* **GOAL OF THE EXERCISE**
Output every record again so that it matches the original word for word.

* **DATA FOR THIS TASK**
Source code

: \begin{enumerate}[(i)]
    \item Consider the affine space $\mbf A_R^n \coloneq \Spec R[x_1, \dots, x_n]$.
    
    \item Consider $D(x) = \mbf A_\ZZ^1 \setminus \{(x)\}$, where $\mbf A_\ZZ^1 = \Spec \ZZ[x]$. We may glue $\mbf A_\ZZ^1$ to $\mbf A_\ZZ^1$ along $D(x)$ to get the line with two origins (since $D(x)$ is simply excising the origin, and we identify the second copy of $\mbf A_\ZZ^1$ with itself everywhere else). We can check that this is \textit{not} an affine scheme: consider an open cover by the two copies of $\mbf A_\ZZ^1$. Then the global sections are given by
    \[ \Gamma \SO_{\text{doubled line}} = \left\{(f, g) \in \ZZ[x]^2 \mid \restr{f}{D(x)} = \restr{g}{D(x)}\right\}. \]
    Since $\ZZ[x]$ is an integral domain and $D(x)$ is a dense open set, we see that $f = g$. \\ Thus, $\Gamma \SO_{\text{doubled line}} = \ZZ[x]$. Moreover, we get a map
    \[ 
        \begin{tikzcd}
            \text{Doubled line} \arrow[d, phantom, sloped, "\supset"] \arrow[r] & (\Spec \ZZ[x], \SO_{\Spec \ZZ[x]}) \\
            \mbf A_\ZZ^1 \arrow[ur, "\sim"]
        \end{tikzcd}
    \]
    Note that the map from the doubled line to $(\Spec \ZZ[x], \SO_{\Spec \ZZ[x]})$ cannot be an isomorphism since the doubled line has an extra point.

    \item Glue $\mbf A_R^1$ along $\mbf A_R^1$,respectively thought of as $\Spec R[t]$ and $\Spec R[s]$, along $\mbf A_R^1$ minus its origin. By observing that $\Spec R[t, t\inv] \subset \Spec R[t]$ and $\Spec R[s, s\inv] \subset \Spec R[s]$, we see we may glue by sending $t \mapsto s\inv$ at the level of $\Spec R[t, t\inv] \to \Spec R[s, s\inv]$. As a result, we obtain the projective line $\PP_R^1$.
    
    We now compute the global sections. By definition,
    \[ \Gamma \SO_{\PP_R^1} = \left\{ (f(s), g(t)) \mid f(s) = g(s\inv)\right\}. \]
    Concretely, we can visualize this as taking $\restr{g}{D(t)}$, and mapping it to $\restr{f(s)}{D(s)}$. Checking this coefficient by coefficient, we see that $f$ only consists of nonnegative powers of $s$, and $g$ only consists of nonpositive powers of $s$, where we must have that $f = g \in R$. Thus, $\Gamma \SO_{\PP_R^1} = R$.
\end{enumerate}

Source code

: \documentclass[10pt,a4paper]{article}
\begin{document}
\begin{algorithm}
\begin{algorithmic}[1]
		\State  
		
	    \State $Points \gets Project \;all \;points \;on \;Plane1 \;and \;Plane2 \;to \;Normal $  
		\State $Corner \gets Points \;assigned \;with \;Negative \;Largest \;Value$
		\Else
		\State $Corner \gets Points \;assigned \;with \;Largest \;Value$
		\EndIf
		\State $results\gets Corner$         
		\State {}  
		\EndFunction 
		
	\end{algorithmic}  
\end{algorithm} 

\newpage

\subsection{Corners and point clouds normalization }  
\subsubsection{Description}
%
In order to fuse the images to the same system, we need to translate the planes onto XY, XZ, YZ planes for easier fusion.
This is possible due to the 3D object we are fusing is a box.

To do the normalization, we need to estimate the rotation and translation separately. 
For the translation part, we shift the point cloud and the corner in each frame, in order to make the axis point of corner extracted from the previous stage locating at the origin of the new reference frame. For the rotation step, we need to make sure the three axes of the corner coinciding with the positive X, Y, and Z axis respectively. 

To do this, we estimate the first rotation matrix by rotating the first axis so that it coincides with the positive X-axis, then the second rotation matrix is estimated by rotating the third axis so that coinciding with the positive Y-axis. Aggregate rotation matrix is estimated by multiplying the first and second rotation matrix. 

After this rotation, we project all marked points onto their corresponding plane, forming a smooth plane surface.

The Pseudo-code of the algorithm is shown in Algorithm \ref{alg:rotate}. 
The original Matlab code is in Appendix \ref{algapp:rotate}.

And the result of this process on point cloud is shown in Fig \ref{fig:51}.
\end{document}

* **FINAL ANSWER**
Source code

: \begin{enumerate}[(i)]
    \item Consider the affine space $\mbf A_R^n \coloneq \Spec R[x_1, \dots, x_n]$.
    
    \item Consider $D(x) = \mbf A_\ZZ^1 \setminus \{(x)\}$, where $\mbf A_\ZZ^1 = \Spec \ZZ[x]$. We may glue $\mbf A_\ZZ^1$ to $\mbf A_\ZZ^1$ along $D(x)$ to get the line with two origins (since $D(x)$ is simply excising the origin, and we identify the second copy of $\mbf A_\ZZ^1$ with itself everywhere else). We can check that this is \textit{not} an affine scheme: consider an open cover by the two copies of $\mbf A_\ZZ^1$. Then the global sections are given by
    \[ \Gamma \SO_{\text{doubled line}} = \left\{(f, g) \in \ZZ[x]^2 \mid \restr{f}{D(x)} = \restr{g}{D(x)}\right\}. \]
    Since $\ZZ[x]$ is an integral domain and $D(x)$ is a dense open set, we see that $f = g$. \\ Thus, $\Gamma \SO_{\text{doubled line}} = \ZZ[x]$. Moreover, we get a map
    \[ 
        \begin{tikzcd}
            \text{Doubled line} \arrow[d, phantom, sloped, "\supset"] \arrow[r] & (\Spec \ZZ[x], \SO_{\Spec \ZZ[x]}) \\
            \mbf A_\ZZ^1 \arrow[ur, "\sim"]
        \end{tikzcd}
    \]
    Note that the map from the doubled line to $(\Spec \ZZ[x], \SO_{\Spec \ZZ[x]})$ cannot be an isomorphism since the doubled line has an extra point.

    \item Glue $\mbf A_R^1$ along $\mbf A_R^1$,respectively thought of as $\Spec R[t]$ and $\Spec R[s]$, along $\mbf A_R^1$ minus its origin. By observing that $\Spec R[t, t\inv] \subset \Spec R[t]$ and $\Spec R[s, s\inv] \subset \Spec R[s]$, we see we may glue by sending $t \mapsto s\inv$ at the level of $\Spec R[t, t\inv] \to \Spec R[s, s\inv]$. As a result, we obtain the projective line $\PP_R^1$.
    
    We now compute the global sections. By definition,
    \[ \Gamma \SO_{\PP_R^1} = \left\{ (f(s), g(t)) \mid f(s) = g(s\inv)\right\}. \]
    Concretely, we can visualize this as taking $\restr{g}{D(t)}$, and mapping it to $\restr{f(s)}{D(s)}$. Checking this coefficient by coefficient, we see that $f$ only consists of nonnegative powers of $s$, and $g$ only consists of nonpositive powers of $s$, where we must have that $f = g \in R$. Thus, $\Gamma \SO_{\PP_R^1} = R$.
\end{enumerate}

Source code

: \documentclass[10pt,a4paper]{article}
\begin{document}
\begin{algorithm}
\begin{algorithmic}[1]
		\State  
		
	    \State $Points \gets Project \;all \;points \;on \;Plane1 \;and \;Plane2 \;to \;Normal $  
		\State $Corner \gets Points \;assigned \;with \;Negative \;Largest \;Value$
		\Else
		\State $Corner \gets Points \;assigned \;with \;Largest \;Value$
		\EndIf
		\State $results\gets Corner$         
		\State {}  
		\EndFunction 
		
	\end{algorithmic}  
\end{algorithm} 

\newpage

\subsection{Corners and point clouds normalization }  
\subsubsection{Description}
%
In order to fuse the images to the same system, we need to translate the planes onto XY, XZ, YZ planes for easier fusion.
This is possible due to the 3D object we are fusing is a box.

To do the normalization, we need to estimate the rotation and translation separately. 
For the translation part, we shift the point cloud and the corner in each frame, in order to make the axis point of corner extracted from the previous stage locating at the origin of the new reference frame. For the rotation step, we need to make sure the three axes of the corner coinciding with the positive X, Y, and Z axis respectively. 

To do this, we estimate the first rotation matrix by rotating the first axis so that it coincides with the positive X-axis, then the second rotation matrix is estimated by rotating the third axis so that coinciding with the positive Y-axis. Aggregate rotation matrix is estimated by multiplying the first and second rotation matrix. 

After this rotation, we project all marked points onto their corresponding plane, forming a smooth plane surface.

The Pseudo-code of the algorithm is shown in Algorithm \ref{alg:rotate}. 
The original Matlab code is in Appendix \ref{algapp:rotate}.

And the result of this process on point cloud is shown in Fig \ref{fig:51}.
\end{document}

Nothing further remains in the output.